Keywords: Pultrusion, Curing, Computational
simulation, Finite element analysis, Airfoil.
1. Introduction
A novel concept of a floating offshore vertical axis wind turbine (VAWT) technology based on the Darrieus design has conceptually been utilized in the DeepWind Project [1,2]. The main objective of the DeepWind is to develop more cost-effective MW-scale wind turbines through innovative technologies for the sea environment rather than advancing existing concepts (i.e. either horizontal axis wind turbine (HAWT) or VAWT) that are based on onshore technology. Hence increasing the simplicity of the design and the manufacturing techniques as well as reducing the total cost of an installed offshore wind farm is the main challenge of the project. The concept is aiming for the deep water and the large-scale wind turbines. The up-scaling potential of the project is 20 MW wind turbines. It is expected that the structural design can be improved to have higher strength-to-weight ratio for larger chord lengths, e.g. 10-20 m, with deep water offshore floating system (100-1000 m).

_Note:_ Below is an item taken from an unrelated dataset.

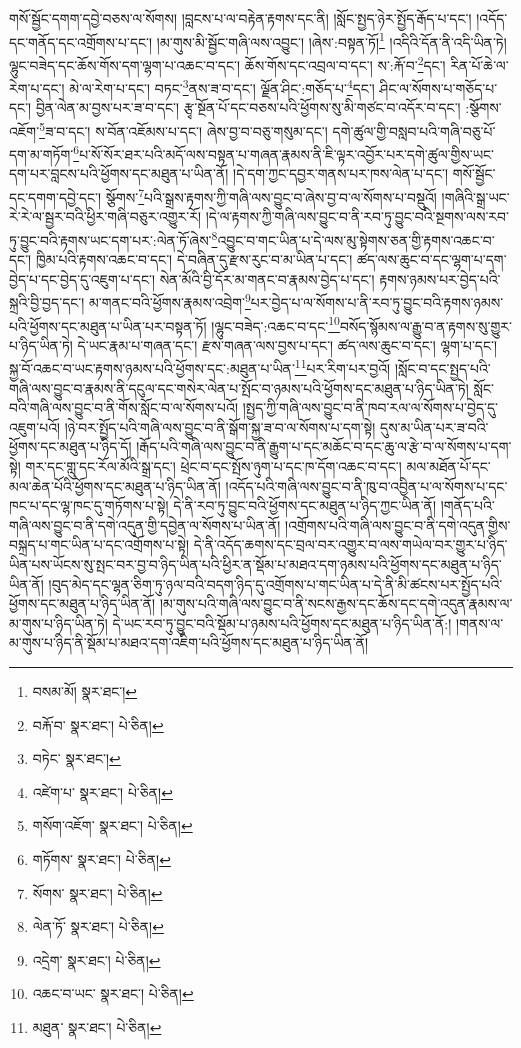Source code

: གསོ་སྦྱོང་དགག་དབྱེ་བཅས་ལ་སོགས། །བླངས་པ་ལ་བརྟེན་རྟགས་དང་ནི། །སློང་སྤྱད་ཉེར་སྤྱོད་རྒོད་པ་དང་། །འདོད་དང་གནོད་དང་འགྲོགས་པ་དང་། །མ་གུས་མི་སྦྱོང་གཞི་ལས་འབྱུང་། །ཞེས་:བསྟན་ཏོ།\footnote{བསམ་མོ།  སྣར་ཐང་། } །འདིའི་དོན་ནི་འདི་ཡིན་ཏེ། ལྷུང་བཟེད་དང་ཆོས་གོས་དག་ལྷག་པ་འཆང་བ་དང་། ཆོས་གོས་དང་འབྲལ་བ་དང་། ས་:རྐོ་བ་\footnote{བརྐོ་བ་  སྣར་ཐང་།  པེ་ཅིན། }དང་། རིན་པོ་ཆེ་ལ་རེག་པ་དང་། མེ་ལ་རེག་པ་དང་། བཏང་\footnote{བཏེང་  སྣར་ཐང་། }ནས་ཟ་བ་དང་། ལྗོན་ཤིང་:གཅོད་པ་\footnote{འཛེག་པ་  སྣར་ཐང་།  པེ་ཅིན། }དང་། ཤིང་ལ་སོགས་པ་གཅོད་པ་དང་། བྱིན་ལེན་མ་བྱས་པར་ཟ་བ་དང་། རྩྭ་སྔོན་པོ་དང་བཅས་པའི་ཕྱོགས་སུ་མི་གཙང་བ་འདོར་བ་དང་། :སྩོགས་འཇོག་\footnote{གསོག་འཇོག་  སྣར་ཐང་།  པེ་ཅིན། }ཟ་བ་དང་། ས་བོན་འཇོམས་པ་དང་། ཞེས་བྱ་བ་བཅུ་གསུམ་དང་། དགེ་ཚུལ་གྱི་བསླབ་པའི་གཞི་བཅུ་པོ་དག་མ་གཏོག་\footnote{གཏོགས་  སྣར་ཐང་།  པེ་ཅིན། }པ་སོ་སོར་ཐར་པའི་མདོ་ལས་བསྟན་པ་གཞན་རྣམས་ནི་ཇི་ལྟར་འབྱོར་པར་དགེ་ཚུལ་གྱིས་ཡང་དག་པར་བླངས་པའི་ཕྱོགས་དང་མཐུན་པ་ཡིན་ནོ། །དེ་དག་ཀྱང་དབྱར་གནས་པར་ཁས་ལེན་པ་དང་། གསོ་སྦྱོང་དང་དགག་དབྱེ་དང་། སྩོགས་\footnote{སོགས་  སྣར་ཐང་།  པེ་ཅིན། }པའི་སྒྲས་རྟགས་ཀྱི་གཞི་ལས་བྱུང་བ་ཞེས་བྱ་བ་ལ་སོགས་པ་བསྡུའོ། །གཞིའི་སྒྲ་ཡང་རེ་རེ་ལ་སྦྱར་བའི་ཕྱིར་གཞི་བཅུར་འགྱུར་རོ། །དེ་ལ་རྟགས་ཀྱི་གཞི་ལས་བྱུང་བ་ནི་རབ་ཏུ་བྱུང་བའི་སྔགས་ལས་རབ་ཏུ་བྱུང་བའི་རྟགས་ཡང་དག་པར་:ལེན་ཏོ་ཞེས་\footnote{ལེན་ཏོ་  སྣར་ཐང་།  པེ་ཅིན། }འབྱུང་བ་གང་ཡིན་པ་དེ་ལས་མུ་སྟེགས་ཅན་གྱི་རྟགས་འཆང་བ་དང་། ཁྱིམ་པའི་རྟགས་འཆང་བ་དང་། དེ་བཞིན་དུ་རྫས་རུང་བ་མ་ཡིན་པ་དང་། ཚད་ལས་ཆུང་བ་དང་ལྷག་པ་དག་བྱེད་པ་དང་བྱེད་དུ་འཇུག་པ་དང་། སེན་མོའི་བྱི་དོར་མ་གནང་བ་རྣམས་བྱེད་པ་དང་། རྟགས་ཉམས་པར་བྱེད་པའི་སྐྲའི་བྱི་བྱད་དང་། མ་གནང་བའི་ཕྱོགས་རྣམས་འབྲེག་\footnote{འདྲེག་  སྣར་ཐང་།  པེ་ཅིན། }པར་བྱེད་པ་ལ་སོགས་པ་ནི་རབ་ཏུ་བྱུང་བའི་རྟགས་ཉམས་པའི་ཕྱོགས་དང་མཐུན་པ་ཡིན་པར་བསྟན་ཏོ། །ལྷུང་བཟེད་:འཆང་བ་དང་\footnote{འཆང་བ་ཡང་  སྣར་ཐང་།  པེ་ཅིན། }བསོད་སྙོམས་ལ་རྒྱུ་བ་ན་རྟགས་སུ་གྱུར་པ་ཉིད་ཡིན་ཏེ། དེ་ཡང་རྣམ་པ་གཞན་དང་། རྫས་གཞན་ལས་བྱས་པ་དང་། ཚད་ལས་ཆུང་བ་དང་། ལྷག་པ་དང་། སྐྱ་བོ་འཆང་བ་ཡང་རྟགས་ཉམས་པའི་ཕྱོགས་དང་:མཐུན་པ་ཡིན་\footnote{མཐུན་  སྣར་ཐང་།  པེ་ཅིན། }པར་རིག་པར་བྱའོ། །སློང་བ་དང་སྤྱད་པའི་གཞི་ལས་བྱུང་བ་རྣམས་ནི་དངུལ་དང་གསེར་ལེན་པ་སྤོང་བ་ཉམས་པའི་ཕྱོགས་དང་མཐུན་པ་ཉིད་ཡིན་ཏེ། སློང་བའི་གཞི་ལས་བྱུང་བ་ནི་གོས་སློང་བ་ལ་སོགས་པའོ། །སྤྱད་ཀྱི་གཞི་ལས་བྱུང་བ་ནི་ཁབ་རལ་ལ་སོགས་པ་བྱེད་དུ་འཇུག་པའོ། །ཉེ་བར་སྤྱོད་པའི་གཞི་ལས་བྱུང་བ་ནི་སྒོག་སྐྱ་ཟ་བ་ལ་སོགས་པ་དག་སྟེ། དུས་མ་ཡིན་པར་ཟ་བའི་ཕྱོགས་དང་མཐུན་པ་ཉིད་དོ། །རྒོད་པའི་གཞི་ལས་བྱུང་བ་ནི་རྒྱུག་པ་དང་མཆོང་བ་དང་ཆུ་ལ་རྩེ་བ་ལ་སོགས་པ་དག་སྟེ། གར་དང་གླུ་དང་རོལ་མོའི་སྒྲ་དང་། ཕྲེང་བ་དང་སྤོས་ཉུག་པ་དང་ཁ་དོག་འཆང་བ་དང་། མལ་མཐོན་པོ་དང་མལ་ཆེན་པོའི་ཕྱོགས་དང་མཐུན་པ་ཉིད་ཡིན་ནོ། །འདོད་པའི་གཞི་ལས་བྱུང་བ་ནི་ཁུ་བ་འབྱིན་པ་ལ་སོགས་པ་དང་ཁང་པ་དང་ལྷ་ཁང་དུ་གཏོགས་པ་སྟེ། དེ་ནི་རབ་ཏུ་བྱུང་བའི་ཕྱོགས་དང་མཐུན་པ་ཉིད་ཀྱང་ཡིན་ནོ། །གནོད་པའི་གཞི་ལས་བྱུང་བ་ནི་དགེ་འདུན་གྱི་དབྱེན་ལ་སོགས་པ་ཡིན་ནོ། །འགྲོགས་པའི་གཞི་ལས་བྱུང་བ་ནི་དགེ་འདུན་གྱིས་བསྐྲད་པ་གང་ཡིན་པ་དང་འགྲོགས་པ་སྟེ། དེ་ནི་འདོད་ཆགས་དང་བྲལ་བར་འགྱུར་བ་ལས་གཡེལ་བར་གྱུར་པ་ཉིད་ཡིན་པས་ཡོངས་སུ་སྤང་བར་བྱ་བ་ཉིད་ཡིན་པའི་ཕྱིར་ན་སྡོམ་པ་མཐའ་དག་ཉམས་པའི་ཕྱོགས་དང་མཐུན་པ་ཉིད་ཡིན་ནོ། །བུད་མེད་དང་ལྷན་ཅིག་ཏུ་ཉལ་བའི་བདག་ཉིད་དུ་འགྲོགས་པ་གང་ཡིན་པ་དེ་ནི་མི་ཚངས་པར་སྤྱོད་པའི་ཕྱོགས་དང་མཐུན་པ་ཉིད་ཡིན་ནོ། །མ་གུས་པའི་གཞི་ལས་བྱུང་བ་ནི་སངས་རྒྱས་དང་ཆོས་དང་དགེ་འདུན་རྣམས་ལ་མ་གུས་པ་ཉིད་ཡིན་ཏེ། དེ་ཡང་རབ་ཏུ་བྱུང་བའི་སྡོམ་པ་ཉམས་པའི་ཕྱོགས་དང་མཐུན་པ་ཉིད་ཡིན་ནོ:། །གནས་ལ་མ་གུས་པ་ཉིད་ནི་སྡོམ་པ་མཐའ་དག་འཇིག་པའི་ཕྱོགས་དང་མཐུན་པ་ཉིད་ཡིན་ནོ།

The blade cross section for the VAWT can be constant along the length of the blade. In order to manufacture such a composite blade with a constant profile having such a large chord, the pultrusion technology is one of the most efficient and suitable methods. Besides it is a continuous, automated closed-moulding process, it is also cost effective for high volume production of constant cross section parts. The schematic view of the pultrusion process can be seen in Fig. 1. Since it is a continuous process, there is little waste material being produced at the end of the process. It has been widely used for manufacturing highly strengthened and continuous composite structures, e.g. ballistic resistance panels, spars of ship hulls, thin wall panel joiners, door/window frames, driveshaft of vehicles, etc. Besides the potential in producing large blades in one piece which can be directly manufactured over a single block thus reducing production costs, the pultrusion of the whole blade in smaller pieces and then assembling them afterwards in the form of the Troposkien shape is also considered in the DeepWind project. As a consequence the blades may achieve very high stiffness and resistance against aerodynamic loads as well as vibrations. Another viewpoint of the DeepWind Project is that in principle, a production facility can be put on a ship, and the blades can be produced offshore in lengths of kilometres while using a short die length, e.g. 1 m.
Figure 1. Schematic view of the pultrusion process. Fibers/mats and resin matrix are pulled together in the pultrusion direction by pullers through the heated die and then
In literature there have been several modelling studies specific to the pultrusion process. Generally, thermo-chemical analyses, flow simulations and optimization works have been performed by the use of numerical modelling techniques. In order to simulate the pultrusion process, material behaviour, transport phenomena, material properties and process models should be well defined. The material behaviour can be defined with the reaction kinetics and the chemorheology of the resin system. The transport phenomenon involves the heat (and mass) transfer and fluid flow during the pultrusion process. A complete description of the pultrusion process requires a deep understanding of resin flow, heat transfer, pressure, force (pulling, friction forces etc.) as well as residual stress phenomena via corresponding numerical models.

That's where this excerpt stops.